Les chefs d'État et de gouvernement du Danemark, de l'Estonie, de la Finlande, de l'Islande, de la Lettonie, de la Lituanie, de la Norvège et de la Suède ont apporté un soutien clair à l'Ukraine dans sa quête d'intégration aux structures euro-atlantiques. Dans une déclaration conjointe rendue publique, ils affirment que la « marche irréversible » de Kiev vers l'Organisation du traité de l'Atlantique Nord (Otan) doit être reconnue et soutenue sans ambiguïté.

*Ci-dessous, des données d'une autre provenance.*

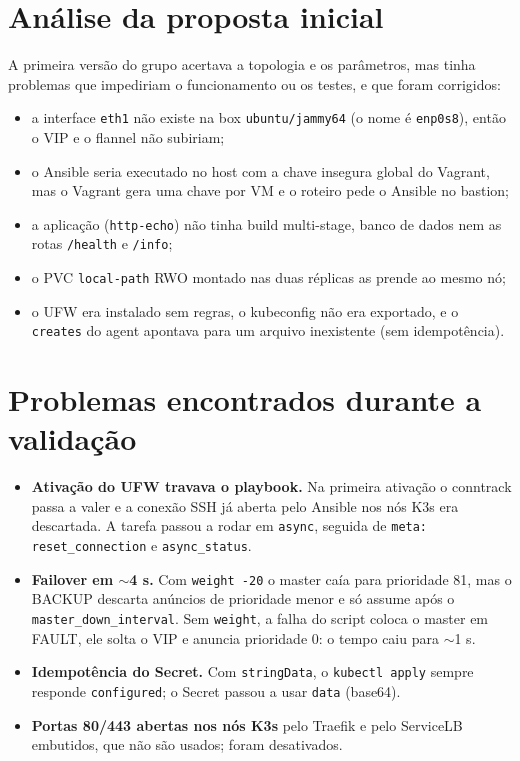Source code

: \documentclass[11pt,a4paper]{article}
\begin{document}
\section{Análise da proposta inicial}
A primeira versão do grupo acertava a topologia e os parâmetros, mas tinha problemas que
impediriam o funcionamento ou os testes, e que foram corrigidos:
\begin{itemize}
\item a interface \texttt{eth1} não existe na box \texttt{ubuntu/jammy64} (o nome é
  \texttt{enp0s8}), então o VIP e o flannel não subiriam;
\item o Ansible seria executado no host com a chave insegura global do Vagrant, mas o
  Vagrant gera uma chave por VM e o roteiro pede o Ansible no bastion;
\item a aplicação (\texttt{http-echo}) não tinha build multi-stage, banco de dados nem as
  rotas \texttt{/health} e \texttt{/info};
\item o PVC \texttt{local-path} RWO montado nas duas réplicas as prende ao mesmo nó;
\item o UFW era instalado sem regras, o kubeconfig não era exportado, e o
  \texttt{creates} do agent apontava para um arquivo inexistente (sem idempotência).
\end{itemize}

\section{Problemas encontrados durante a validação}
\begin{itemize}
\item \textbf{Ativação do UFW travava o playbook.} Na primeira ativação o conntrack passa a
  valer e a conexão SSH já aberta pelo Ansible nos nós K3s era descartada. A tarefa passou
  a rodar em \texttt{async}, seguida de \texttt{meta: reset\_connection} e
  \texttt{async\_status}.
\item \textbf{Failover em $\sim$4 s.} Com \texttt{weight -20} o master caía para prioridade
  81, mas o BACKUP descarta anúncios de prioridade menor e só assume após o
  \texttt{master\_down\_interval}. Sem \texttt{weight}, a falha do script coloca o master
  em FAULT, ele solta o VIP e anuncia prioridade 0: o tempo caiu para $\sim$1 s.
\item \textbf{Idempotência do Secret.} Com \texttt{stringData}, o \texttt{kubectl apply}
  sempre responde \texttt{configured}; o Secret passou a usar \texttt{data} (base64).
\item \textbf{Portas 80/443 abertas nos nós K3s} pelo Traefik e pelo ServiceLB embutidos,
  que não são usados; foram desativados.
\end{itemize}
\end{document}
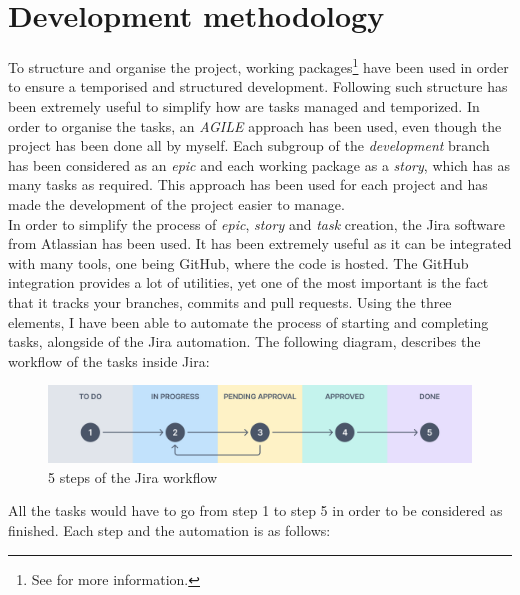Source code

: \documentclass[a4paper, 12pt, oneside]{book}
\begin{document}
\section{Development methodology}
To structure and organise the project, working packages\footnote{See  for more information.} have been used in order to ensure a temporised and structured development. Following such structure has been extremely useful to simplify how are tasks managed and temporized. In order to organise the tasks, an \emph{AGILE} approach has been used, even though the project has been done all by myself. Each subgroup of the \emph{development} branch has been considered as an \emph{epic} and each working package as a \emph{story}, which has as many tasks as required. This approach has been used for each project and has made the development of the project easier to manage.
\\[8pt]
In order to simplify the process of \emph{epic}, \emph{story} and \emph{task} creation, the Jira software from Atlassian has been used. It has been extremely useful as it can be integrated with many tools, one being GitHub, where the code is hosted. The GitHub integration provides a lot of utilities, yet one of the most important is the fact that it tracks your branches, commits and pull requests. Using the three elements, I have been able to automate the process of starting and completing tasks, alongside of the Jira automation. The following diagram, describes the workflow of the tasks inside Jira:
\begin{figure}[H]
	\centering
	\includegraphics[width=\textwidth]{assets/working-packages/JiraWorkflow.png}
	\caption{5 steps of the Jira workflow}
\end{figure}
All the tasks would have to go from step 1 to step 5 in order to be considered as finished. Each step and the automation is as follows:
\end{document}
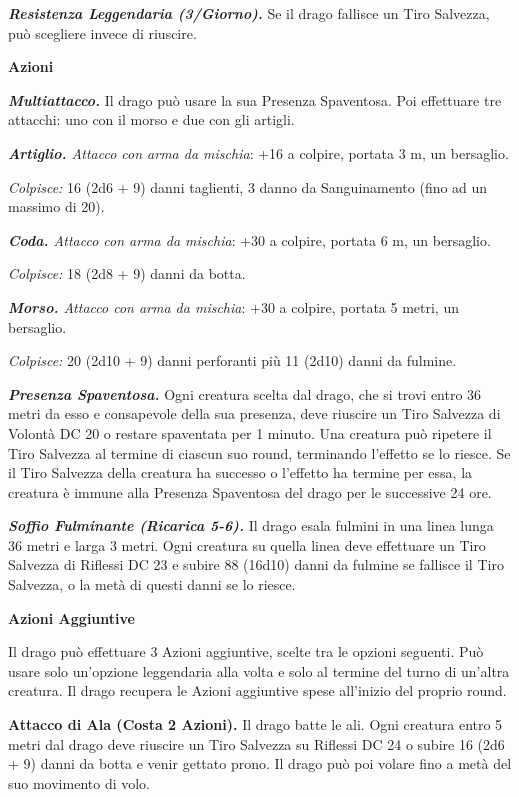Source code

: \begin{multicols}{2}
	\textit{\textbf{Resistenza Leggendaria (3/Giorno).}} Se il drago fallisce un Tiro Salvezza, può scegliere invece di riuscire.

	\textbf{Azioni}

	\textit{\textbf{Multiattacco.}} Il drago può usare la sua Presenza Spaventosa. Poi effettuare tre attacchi: uno con il morso e due con gli artigli.

	\textit{\textbf{Artiglio.} Attacco con arma da mischia}: +16 a colpire,
	portata 3 m, un bersaglio.

	\textit{Colpisce:} 16 (2d6 + 9) danni taglienti, 3 danno da Sanguinamento (fino ad un massimo di 20).

	\textit{\textbf{Coda.} Attacco con arma da mischia}: +30 a colpire, portata 6 m, un bersaglio.

	\textit{Colpisce:} 18 (2d8 + 9) danni da botta.

	\textit{\textbf{Morso.} Attacco con arma da mischia}: +30 a colpire, portata 5 metri, un bersaglio.

	\textit{Colpisce:} 20 (2d10 + 9) danni perforanti più 11 (2d10) danni da fulmine.

	\textit{\textbf{Presenza Spaventosa.}} Ogni creatura scelta dal drago, che si trovi entro 36 metri da esso e consapevole della sua presenza, deve riuscire un Tiro Salvezza di Volontà DC 20 o restare spaventata per 1 minuto. Una creatura può ripetere il Tiro Salvezza al termine di ciascun suo round, terminando l'effetto se lo riesce. Se il Tiro Salvezza della creatura ha successo o l'effetto ha termine per essa, la creatura è immune alla Presenza Spaventosa del drago per le successive 24 ore.

	\textit{\textbf{Soffio Fulminante (Ricarica 5-6).}} Il drago esala fulmini in una linea lunga 36 metri e larga 3 metri. Ogni creatura su quella linea deve effettuare un Tiro Salvezza di Riflessi DC 23 e subire 88 (16d10) danni da fulmine se fallisce il Tiro Salvezza, o la metà di questi danni se lo riesce.

	\textbf{Azioni Aggiuntive}

	Il drago può effettuare 3 Azioni aggiuntive, scelte tra le opzioni seguenti. Può usare solo un'opzione leggendaria alla volta e solo al termine del turno di un'altra creatura. Il drago recupera le Azioni aggiuntive spese all'inizio del proprio round.

	\textbf{Attacco di Ala (Costa 2 Azioni).} Il drago batte le ali. Ogni creatura entro 5 metri dal drago deve riuscire un Tiro Salvezza su Riflessi DC 24 o subire 16 (2d6 + 9) danni da botta e venir gettato prono. Il drago può poi volare fino a metà del suo movimento di volo.


\end{multicols}
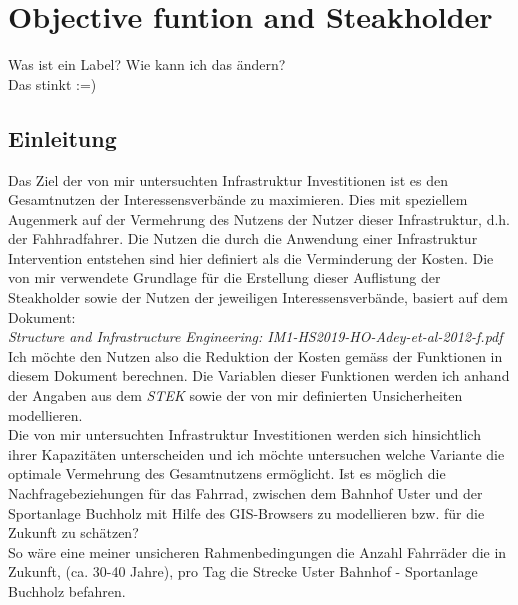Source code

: %
%
%
%

\chapter{Objective funtion and Steakholder}
\label{chap:Function}

Was ist ein Label? \newline
Wie kann ich das ändern? \\ [2ex]
Das stinkt :=)

\section{\textbf{{Einleitung}}}

Das Ziel der von mir untersuchten Infrastruktur Investitionen ist es den Gesamtnutzen der Interessensverbände zu maximieren. \newline Dies mit speziellem Augenmerk auf der Vermehrung des Nutzens der Nutzer dieser Infrastruktur, d.h. der Fahhradfahrer. \newline
Die Nutzen die durch die Anwendung einer Infrastruktur Intervention entstehen sind hier definiert als die Verminderung der Kosten. \newline
Die von mir verwendete Grundlage für die Erstellung dieser Auflistung der Steakholder sowie der Nutzen der jeweiligen Interessensverbände, basiert auf dem Dokument: \\ [2ex]
\noindent\hspace*{10mm}\textit{Structure and Infrastructure Engineering: IM1-HS2019-HO-Adey-et-al-2012-f.pdf} \\ [2ex]
Ich möchte den Nutzen also die Reduktion der Kosten gemäss der Funktionen in diesem Dokument berechnen. 
Die Variablen dieser Funktionen werden ich anhand der Angaben aus dem \textit{STEK} sowie der von mir definierten Unsicherheiten modellieren. \\ [2ex]
Die von mir untersuchten Infrastruktur Investitionen werden sich hinsichtlich ihrer Kapazitäten unterscheiden und ich möchte untersuchen welche Variante die optimale Vermehrung des Gesamtnutzens ermöglicht. \newline
Ist es möglich die Nachfragebeziehungen für das Fahrrad, zwischen dem Bahnhof Uster und der Sportanlage Buchholz mit Hilfe des GIS-Browsers zu modellieren bzw. für die Zukunft zu schätzen? \\ [2ex]
So wäre eine meiner unsicheren Rahmenbedingungen die Anzahl Fahrräder die in Zukunft, \newline (ca. 30-40 Jahre), pro Tag die Strecke Uster Bahnhof - Sportanlage Buchholz befahren.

Cette prise de position intervient alors que la guerre déclenchée par la Russie se poursuit sur le territoire ukrainien. Les huit pays concernés, qui comptent parmi les plus fervents partisans de l'Ukraine, estiment que l'avenir de celle-ci se trouve dans l'Alliance. Ils insistent notamment sur la nécessité de ne pas laisser la porte se refermer, en dépit des réticences exprimées par certains membres de l'Otan.

Un appel à renforcer le lien transatlantique

Les dirigeants nordiques et baltes soulignent que l'adhésion de l'Ukraine à l'Otan constituerait une garantie de sécurité durable pour l'Europe tout entière. Ils considèrent que le sommet de l'Alliance, prévu pour l'été, doit envoyer un signal fort à Moscou et à Kiev. Selon eux, le chemin vers l'intégration est déjà tracé et ne saurait être remis en cause par des considérations géopolitiques extérieures.

Parallèlement, ces mêmes États appellent à une accélération significative des négociations d'adhésion de l'Ukraine à l'Union européenne. Ils jugent que le processus politique et législatif engagé doit aboutir à des résultats concrets dans les plus brefs délais. Cette double exigence vise à ancrer définitivement l'Ukraine dans le bloc occidental, tant sur le plan militaire qu'économique.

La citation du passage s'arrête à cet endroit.